Grant and Holmes saw each other Saturday in Phoenix. Bruce Pascoe, of the Arizona Daily Star, shared a photo on X (Twitter) of the two talking at a high school basketball showcase event, where Cameron Holmes, a top-20 2026 recruit who has a scholarship offer from Dayton, was playing.

NBA Draft experts expect Holmes to go as high as No. 16 or as low as No. 28. Krysten Peek, of Yahoo Sports, called it “one of the most unpredictable drafts in recent memory.”

Holmes has worked out three times a day near home in Goodyear, Ariz., since announcing in late May he would keep his name in the draft and not return to Dayton for his final season of eligibility. He has a private trainer, Vaughn Compton, who he has known for years. The Arizona Republic described Compton as “one of the best NBA player development coaches in the business.”

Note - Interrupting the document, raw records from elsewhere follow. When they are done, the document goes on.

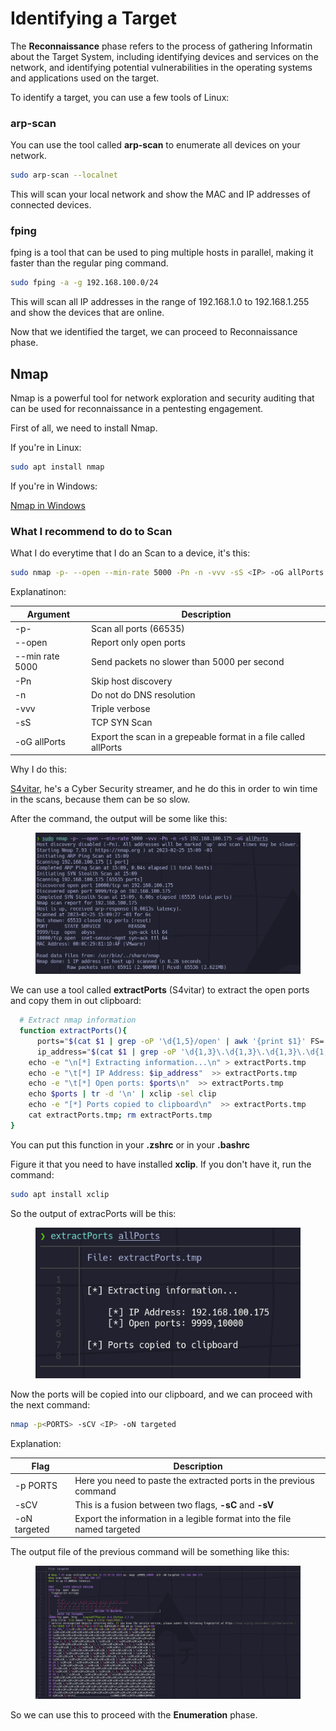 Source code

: # Identifying a Target

The **Reconnaissance** phase refers to the process of gathering Informatin about the Target System, including identifying devices and services on the network, and identifying potential vulnerabilities in the operating systems and applications used on the target.

To identify a target, you can use a few tools of Linux:

### arp-scan

You can use the tool called **arp-scan** to enumerate all devices on your network.

```bash
sudo arp-scan --localnet
```

This will scan your local network and show the MAC and IP addresses of connected devices.

### fping

fping is a tool that can be used to ping multiple hosts in parallel, making it faster than the regular ping command.

```bash
sudo fping -a -g 192.168.100.0/24
```

This will scan all IP addresses in the range of 192.168.1.0 to 192.168.1.255 and show the devices that are online.

Now that we identified the target, we can proceed to Reconnaissance phase.

## Nmap

Nmap is a powerful tool for network exploration and security auditing that can be used for reconnaissance in a pentesting engagement.

First of all, we need to install Nmap.

If you're in Linux:

```bash
sudo apt install nmap
```

If you're in Windows:

[Nmap in Windows](https://nmap.org/download.html)

### What I recommend to do to Scan

What I do everytime that I do an Scan to a device, it's this:

```bash
sudo nmap -p- --open --min-rate 5000 -Pn -n -vvv -sS <IP> -oG allPorts
```

Explanatinon:

| Argument        | Description                                                     |
| --------------- | --------------------------------------------------------------- |
| -p-             | Scan all ports (66535)                                          |
| --open          | Report only open ports                                          |
| --min rate 5000 | Send packets no slower than 5000 per second                     |
| -Pn             | Skip host discovery                                             |
| -n              | Do not do DNS resolution                                        |
| -vvv            | Triple verbose                                                  |
| -sS             | TCP SYN Scan                                                    |
| -oG allPorts    | Export the scan in a grepeable format in a file called allPorts |

Why I do this:

[S4vitar](https://twitch.tv/S4vitaar), he's a Cyber Security streamer, and he do this in order to win time in the scans, because them can be so slow.

After the command, the output will be some like this:&#x20;

<figure><img src="../.gitbook/assets/scan (1).png" alt=""><figcaption></figcaption></figure>

We can use a tool called **extractPorts** (S4vitar) to extract the open ports and copy them in out clipboard:

```bash
  # Extract nmap information  
  function extractPorts(){
      ports="$(cat $1 | grep -oP '\d{1,5}/open' | awk '{print $1}' FS='/' | xargs | tr ' ' ',')"
      ip_address="$(cat $1 | grep -oP '\d{1,3}\.\d{1,3}\.\d{1,3}\.\d{1,3}' | sort -u | head -n 1)"
    echo -e "\n[*] Extracting information...\n" > extractPorts.tmp
    echo -e "\t[*] IP Address: $ip_address"  >> extractPorts.tmp
    echo -e "\t[*] Open ports: $ports\n"  >> extractPorts.tmp
    echo $ports | tr -d '\n' | xclip -sel clip
    echo -e "[*] Ports copied to clipboard\n"  >> extractPorts.tmp
    cat extractPorts.tmp; rm extractPorts.tmp
}
```

You can put this function in your **.zshrc** or in your **.bashrc**

Figure it that you need to have installed **xclip**. If you don't have it, run the command:

```bash
sudo apt install xclip
```

So the output of extracPorts will be this:

<figure><img src="../.gitbook/assets/extractPorts.png" alt=""><figcaption></figcaption></figure>

Now the ports will be copied into our clipboard, and we can proceed with the next command:

```bash
nmap -p<PORTS> -sCV <IP> -oN targeted
```

Explanation:

| Flag         | Description                                                             |
| ------------ | ----------------------------------------------------------------------- |
| -p PORTS     | Here you need to paste the extracted ports in the previous command      |
| -sCV         | This is a fusion between two flags, **-sC** and **-sV**                 |
| -oN targeted | Export the information in a legible format into the file named targeted |

The output file of the previous command will be something like this:&#x20;

<figure><img src="../.gitbook/assets/targeted_output.png" alt=""><figcaption></figcaption></figure>

So we can use this to proceed with the **Enumeration** phase.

“When the season ended, it was all about training and working on different skill sets,” Holmes Sr. said. “He went to the combine and did about everything he needed to do at the combine. From there, it was just about what workouts we were going to go to for teams and who we were going to talk to. It’s been a long process. What I’m probably most looking forward to is knowing where he’s going to land and what team he’s going to get his opportunity with and then being able to start the next chapter. When he’s with a team, now he can start working on improving, figuring out how he’s going to fit in on his new team and starting to work to build some longevity and a career from day one.”